Structure (Months 3-5)
In Start, you proved your success. You experimented, you failed a few times, you learned, and then made rapid application development a reality. You created the foundation for your Innovation Factory. Now its time to start fast, efficient production.
A key component of developing rapidly at scale is quality control, repetition, and automation. In Structure, your goals are to develop and formalize re-usable processes, drive governance, and automate a deployment process.
You grow your team in Structure. In Start, your team was purposefully small so that you could learn fast. Now, you’ll want more teams doing that work because your portfolio is going to grow as well. By the end of Structure, you should have multiple teams that have received advanced rapid application development training and are knowledgeable of the technical and functional governance that’s established during Structure. The experts train the new developers, who in turn become experts and can train the next group of new developers. This ensures that when teams split to do work, there’s always an expert and there’s always learning.

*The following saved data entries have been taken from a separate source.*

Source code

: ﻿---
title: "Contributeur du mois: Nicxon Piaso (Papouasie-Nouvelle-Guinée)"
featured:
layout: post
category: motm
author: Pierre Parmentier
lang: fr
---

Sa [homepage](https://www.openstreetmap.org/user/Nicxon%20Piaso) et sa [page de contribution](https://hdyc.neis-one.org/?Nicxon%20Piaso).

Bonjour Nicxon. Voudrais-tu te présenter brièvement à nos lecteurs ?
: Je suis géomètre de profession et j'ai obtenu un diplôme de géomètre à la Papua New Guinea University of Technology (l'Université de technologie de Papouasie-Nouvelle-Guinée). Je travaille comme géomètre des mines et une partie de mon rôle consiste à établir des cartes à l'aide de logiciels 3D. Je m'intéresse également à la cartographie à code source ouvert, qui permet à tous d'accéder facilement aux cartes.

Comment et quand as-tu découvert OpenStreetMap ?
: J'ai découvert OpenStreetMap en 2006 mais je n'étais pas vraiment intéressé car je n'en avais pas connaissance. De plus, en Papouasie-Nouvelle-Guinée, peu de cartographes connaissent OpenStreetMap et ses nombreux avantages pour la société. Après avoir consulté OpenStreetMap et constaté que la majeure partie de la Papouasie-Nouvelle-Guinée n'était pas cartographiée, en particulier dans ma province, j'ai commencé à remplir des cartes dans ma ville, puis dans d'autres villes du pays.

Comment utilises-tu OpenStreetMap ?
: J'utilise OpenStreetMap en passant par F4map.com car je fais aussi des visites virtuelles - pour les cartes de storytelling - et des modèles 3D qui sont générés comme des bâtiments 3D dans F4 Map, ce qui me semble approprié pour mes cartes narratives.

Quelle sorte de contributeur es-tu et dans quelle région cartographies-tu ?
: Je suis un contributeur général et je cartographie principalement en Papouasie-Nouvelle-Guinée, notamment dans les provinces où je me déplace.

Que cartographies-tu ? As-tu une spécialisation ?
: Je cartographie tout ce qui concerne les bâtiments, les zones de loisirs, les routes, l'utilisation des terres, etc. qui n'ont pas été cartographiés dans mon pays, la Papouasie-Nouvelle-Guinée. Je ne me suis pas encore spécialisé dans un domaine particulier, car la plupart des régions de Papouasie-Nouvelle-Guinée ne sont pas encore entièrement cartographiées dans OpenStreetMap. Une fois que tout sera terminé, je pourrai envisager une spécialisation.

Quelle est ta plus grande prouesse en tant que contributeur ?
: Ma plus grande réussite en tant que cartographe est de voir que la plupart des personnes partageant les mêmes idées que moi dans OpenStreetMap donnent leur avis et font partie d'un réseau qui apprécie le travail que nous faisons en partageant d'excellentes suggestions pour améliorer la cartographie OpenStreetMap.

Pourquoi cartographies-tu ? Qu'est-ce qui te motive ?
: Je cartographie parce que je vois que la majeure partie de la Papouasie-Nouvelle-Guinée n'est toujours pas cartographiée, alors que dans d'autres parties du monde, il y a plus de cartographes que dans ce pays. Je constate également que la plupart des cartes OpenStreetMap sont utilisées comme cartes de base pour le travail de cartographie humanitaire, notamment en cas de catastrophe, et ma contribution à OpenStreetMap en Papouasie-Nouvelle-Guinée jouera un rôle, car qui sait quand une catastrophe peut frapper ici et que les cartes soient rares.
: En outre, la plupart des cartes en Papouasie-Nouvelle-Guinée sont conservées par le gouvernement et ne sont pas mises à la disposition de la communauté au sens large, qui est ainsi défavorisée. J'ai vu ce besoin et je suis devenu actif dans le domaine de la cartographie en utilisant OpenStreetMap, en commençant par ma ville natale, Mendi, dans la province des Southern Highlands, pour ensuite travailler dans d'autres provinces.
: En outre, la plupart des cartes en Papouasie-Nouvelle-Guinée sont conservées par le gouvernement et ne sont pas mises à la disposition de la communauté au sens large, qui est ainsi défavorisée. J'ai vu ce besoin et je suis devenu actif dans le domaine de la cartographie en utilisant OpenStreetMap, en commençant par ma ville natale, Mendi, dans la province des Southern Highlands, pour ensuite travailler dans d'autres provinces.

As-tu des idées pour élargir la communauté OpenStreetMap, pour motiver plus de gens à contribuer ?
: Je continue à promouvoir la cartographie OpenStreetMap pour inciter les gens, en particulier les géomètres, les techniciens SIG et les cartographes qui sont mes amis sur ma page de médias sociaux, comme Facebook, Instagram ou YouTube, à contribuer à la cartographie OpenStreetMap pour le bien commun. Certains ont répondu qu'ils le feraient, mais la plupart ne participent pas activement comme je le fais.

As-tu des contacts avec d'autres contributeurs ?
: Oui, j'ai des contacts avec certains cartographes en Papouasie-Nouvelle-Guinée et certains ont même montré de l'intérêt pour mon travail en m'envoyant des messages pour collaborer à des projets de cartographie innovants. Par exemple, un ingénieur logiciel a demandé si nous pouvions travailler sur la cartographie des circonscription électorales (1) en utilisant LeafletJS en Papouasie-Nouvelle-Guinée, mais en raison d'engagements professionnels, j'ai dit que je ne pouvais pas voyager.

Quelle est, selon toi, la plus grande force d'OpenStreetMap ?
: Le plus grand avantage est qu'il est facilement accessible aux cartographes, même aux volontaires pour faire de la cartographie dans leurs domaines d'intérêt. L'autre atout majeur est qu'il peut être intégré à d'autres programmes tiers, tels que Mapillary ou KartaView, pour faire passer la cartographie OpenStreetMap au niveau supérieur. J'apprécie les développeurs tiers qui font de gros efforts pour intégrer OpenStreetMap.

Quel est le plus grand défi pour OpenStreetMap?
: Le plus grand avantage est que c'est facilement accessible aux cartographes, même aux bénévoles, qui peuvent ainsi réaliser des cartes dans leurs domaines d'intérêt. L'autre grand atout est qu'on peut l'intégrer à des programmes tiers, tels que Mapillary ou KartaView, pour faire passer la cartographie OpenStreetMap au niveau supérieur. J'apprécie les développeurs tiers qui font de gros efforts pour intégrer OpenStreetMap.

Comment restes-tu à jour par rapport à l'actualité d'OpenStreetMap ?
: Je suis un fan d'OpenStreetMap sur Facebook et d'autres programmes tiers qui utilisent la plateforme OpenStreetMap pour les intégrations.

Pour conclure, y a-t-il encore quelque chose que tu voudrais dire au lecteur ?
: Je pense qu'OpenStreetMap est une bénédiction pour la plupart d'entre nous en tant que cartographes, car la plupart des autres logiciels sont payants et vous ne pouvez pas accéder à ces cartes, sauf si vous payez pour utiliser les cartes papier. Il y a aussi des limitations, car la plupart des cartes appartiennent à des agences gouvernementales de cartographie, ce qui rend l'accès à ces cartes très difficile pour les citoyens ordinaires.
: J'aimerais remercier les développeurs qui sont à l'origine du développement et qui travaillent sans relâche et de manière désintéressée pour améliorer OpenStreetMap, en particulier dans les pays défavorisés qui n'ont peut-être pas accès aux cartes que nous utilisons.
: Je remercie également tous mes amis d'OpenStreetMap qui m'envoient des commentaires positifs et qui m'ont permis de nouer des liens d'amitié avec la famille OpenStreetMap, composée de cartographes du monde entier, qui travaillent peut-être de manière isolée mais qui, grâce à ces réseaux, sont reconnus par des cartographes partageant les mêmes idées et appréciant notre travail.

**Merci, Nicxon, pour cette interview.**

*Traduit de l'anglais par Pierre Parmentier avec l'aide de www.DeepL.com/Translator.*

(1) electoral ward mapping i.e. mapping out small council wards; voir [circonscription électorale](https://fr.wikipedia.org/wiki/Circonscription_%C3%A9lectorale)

During the Structure stage, you will start to develop apps that are more complex and will gain more exposure. The apps’ use cases will expand, addressing more business problems. You can almost hear that ROI increasing.
Another aspect of Structure is creating a metrics dashboard so you can start to monitor the health of your application portfolio. With this, you can answer questions around how many users does the app have, how many releases, what’s the health of the team, and so on. It’s important to start measuring these things as you move onto to Scale.
Check out how Enexis became the holder of the world’s largest low-code application portfolio by methodically moving from Start to Structure, and set themselves up for a successful move to Scale.
Scale (Month 6 and beyond)
Scale is Structure, just multiplied. When your innovation Factory is at Scale, you’re taking the work of those two to four teams you built through Start and Structure, and you’re proliferating that across the organization.
With low-code, you don’t have to rely on just business and professional developers to build solutions. There are technically savvy people – citizen developers — across your organization who, with the right amount of guidance and training, can start solving business problems themselves.
PostNL and Canada Post are starting out their Mendix journeys at Scale. See how they set their visions for their companies.
The Innovation Factory is an organizational function by which professional and citizen developers can experiment and explore (i.e., innovate) and also create apps and deliver value quickly. That value or success drives change. When you master change, you’ve unlocked digital transformation.